All the action from our latest event in Leeds
This month the tour rolled into Leeds and it proved to be as epic an event as the hype had promised.
A sell-out crowd of 151 – a competitive mix of online qualifiers, local veterans and familiar faces – descended on the popular Gala cardroom to duke it out for the £15k prizepool and the tasty £5k top spot.
It was immediately obvious that while the atmosphere may have been friendly the play certainly wasn’t going to be.
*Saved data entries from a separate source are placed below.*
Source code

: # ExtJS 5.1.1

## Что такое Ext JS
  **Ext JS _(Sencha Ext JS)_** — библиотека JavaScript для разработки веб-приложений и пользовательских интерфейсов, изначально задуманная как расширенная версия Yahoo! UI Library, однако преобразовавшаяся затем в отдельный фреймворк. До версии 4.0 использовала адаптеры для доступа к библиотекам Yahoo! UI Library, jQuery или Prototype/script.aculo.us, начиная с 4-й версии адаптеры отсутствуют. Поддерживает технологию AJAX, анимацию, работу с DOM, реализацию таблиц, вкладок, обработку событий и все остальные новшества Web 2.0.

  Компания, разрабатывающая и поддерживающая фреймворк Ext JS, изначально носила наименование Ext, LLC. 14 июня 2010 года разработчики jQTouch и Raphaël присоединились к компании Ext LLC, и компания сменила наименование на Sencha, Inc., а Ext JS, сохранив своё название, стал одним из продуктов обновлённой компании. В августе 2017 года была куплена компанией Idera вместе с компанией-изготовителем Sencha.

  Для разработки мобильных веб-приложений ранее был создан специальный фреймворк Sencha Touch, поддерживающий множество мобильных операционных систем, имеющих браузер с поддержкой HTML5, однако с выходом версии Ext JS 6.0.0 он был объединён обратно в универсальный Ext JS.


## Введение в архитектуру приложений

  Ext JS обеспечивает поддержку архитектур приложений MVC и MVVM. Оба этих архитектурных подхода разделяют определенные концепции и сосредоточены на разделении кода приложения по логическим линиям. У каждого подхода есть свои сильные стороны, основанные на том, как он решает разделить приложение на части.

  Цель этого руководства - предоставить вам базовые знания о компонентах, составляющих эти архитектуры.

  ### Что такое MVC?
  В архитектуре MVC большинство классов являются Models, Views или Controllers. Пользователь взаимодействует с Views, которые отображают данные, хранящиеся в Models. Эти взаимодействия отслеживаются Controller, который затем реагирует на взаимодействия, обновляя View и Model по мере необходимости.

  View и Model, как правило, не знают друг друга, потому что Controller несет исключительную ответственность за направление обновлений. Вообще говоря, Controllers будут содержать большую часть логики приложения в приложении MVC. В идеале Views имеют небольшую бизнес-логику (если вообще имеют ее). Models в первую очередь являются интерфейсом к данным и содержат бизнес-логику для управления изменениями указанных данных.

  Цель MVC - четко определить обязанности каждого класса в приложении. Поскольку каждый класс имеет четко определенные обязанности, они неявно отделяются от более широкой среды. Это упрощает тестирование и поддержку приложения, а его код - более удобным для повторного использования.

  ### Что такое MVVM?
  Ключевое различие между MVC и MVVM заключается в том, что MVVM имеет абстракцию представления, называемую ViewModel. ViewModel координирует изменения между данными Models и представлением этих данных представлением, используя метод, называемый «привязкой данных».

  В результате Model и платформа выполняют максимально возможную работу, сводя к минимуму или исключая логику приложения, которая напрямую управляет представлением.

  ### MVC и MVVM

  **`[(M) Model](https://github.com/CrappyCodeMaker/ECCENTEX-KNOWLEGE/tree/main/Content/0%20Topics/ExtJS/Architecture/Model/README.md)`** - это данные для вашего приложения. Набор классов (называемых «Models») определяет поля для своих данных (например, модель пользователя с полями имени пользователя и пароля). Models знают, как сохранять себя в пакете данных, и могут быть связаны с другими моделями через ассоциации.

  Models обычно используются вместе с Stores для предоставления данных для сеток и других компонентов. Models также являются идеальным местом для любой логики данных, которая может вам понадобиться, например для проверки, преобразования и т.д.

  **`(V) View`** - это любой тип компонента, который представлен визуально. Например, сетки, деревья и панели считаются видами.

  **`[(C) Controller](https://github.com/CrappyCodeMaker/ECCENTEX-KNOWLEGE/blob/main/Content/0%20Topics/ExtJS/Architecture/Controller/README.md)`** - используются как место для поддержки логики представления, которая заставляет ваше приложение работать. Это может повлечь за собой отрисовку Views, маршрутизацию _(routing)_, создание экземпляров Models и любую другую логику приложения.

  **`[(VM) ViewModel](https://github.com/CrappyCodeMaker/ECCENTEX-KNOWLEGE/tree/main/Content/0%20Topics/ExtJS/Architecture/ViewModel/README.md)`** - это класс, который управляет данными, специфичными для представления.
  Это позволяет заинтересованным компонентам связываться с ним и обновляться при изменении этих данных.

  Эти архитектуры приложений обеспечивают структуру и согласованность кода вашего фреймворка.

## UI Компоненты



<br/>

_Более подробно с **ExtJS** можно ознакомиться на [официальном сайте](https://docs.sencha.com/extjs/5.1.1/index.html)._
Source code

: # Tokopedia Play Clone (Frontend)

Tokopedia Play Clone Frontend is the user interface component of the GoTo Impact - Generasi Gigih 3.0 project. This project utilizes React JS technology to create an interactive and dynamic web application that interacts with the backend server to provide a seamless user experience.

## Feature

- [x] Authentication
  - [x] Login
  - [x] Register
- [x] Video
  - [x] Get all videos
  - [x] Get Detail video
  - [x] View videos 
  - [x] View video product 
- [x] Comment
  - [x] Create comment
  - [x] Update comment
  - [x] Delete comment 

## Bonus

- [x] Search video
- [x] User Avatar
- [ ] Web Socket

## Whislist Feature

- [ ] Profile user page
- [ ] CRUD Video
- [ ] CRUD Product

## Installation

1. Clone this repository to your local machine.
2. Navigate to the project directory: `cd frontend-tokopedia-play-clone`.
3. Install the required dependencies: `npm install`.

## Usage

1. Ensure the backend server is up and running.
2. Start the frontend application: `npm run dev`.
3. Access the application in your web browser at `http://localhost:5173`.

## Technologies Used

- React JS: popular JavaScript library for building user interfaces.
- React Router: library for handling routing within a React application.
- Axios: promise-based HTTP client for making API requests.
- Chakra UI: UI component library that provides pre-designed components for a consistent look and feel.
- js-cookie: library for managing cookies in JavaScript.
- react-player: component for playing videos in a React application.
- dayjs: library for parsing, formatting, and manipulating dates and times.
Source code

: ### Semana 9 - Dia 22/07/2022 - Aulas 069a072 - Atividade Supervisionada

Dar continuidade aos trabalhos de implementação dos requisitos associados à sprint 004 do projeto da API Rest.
Loose-aggression was the order of the day and within the opening few levels, over 30 players hit the rail.
Local talent
As the field whittled down, a clear chipleader emerged in the shape of Clinton Speight, a 21-year old local boy who bucked the usual trend of plying his trade online and was resolutely a live player.
Speight led the pack going into the dinner break but his reign was brought to a screeching halt by the man on his left Dave Stannard. The two had battled back and forth all afternoon with Speight particularly keen to nick Stannard’s big blind. But on one occasion his eagerness got the better of him and he ran J-5 into A-Q. Speight was still in, just, but remained chirpy. ‘I’d do the same again!’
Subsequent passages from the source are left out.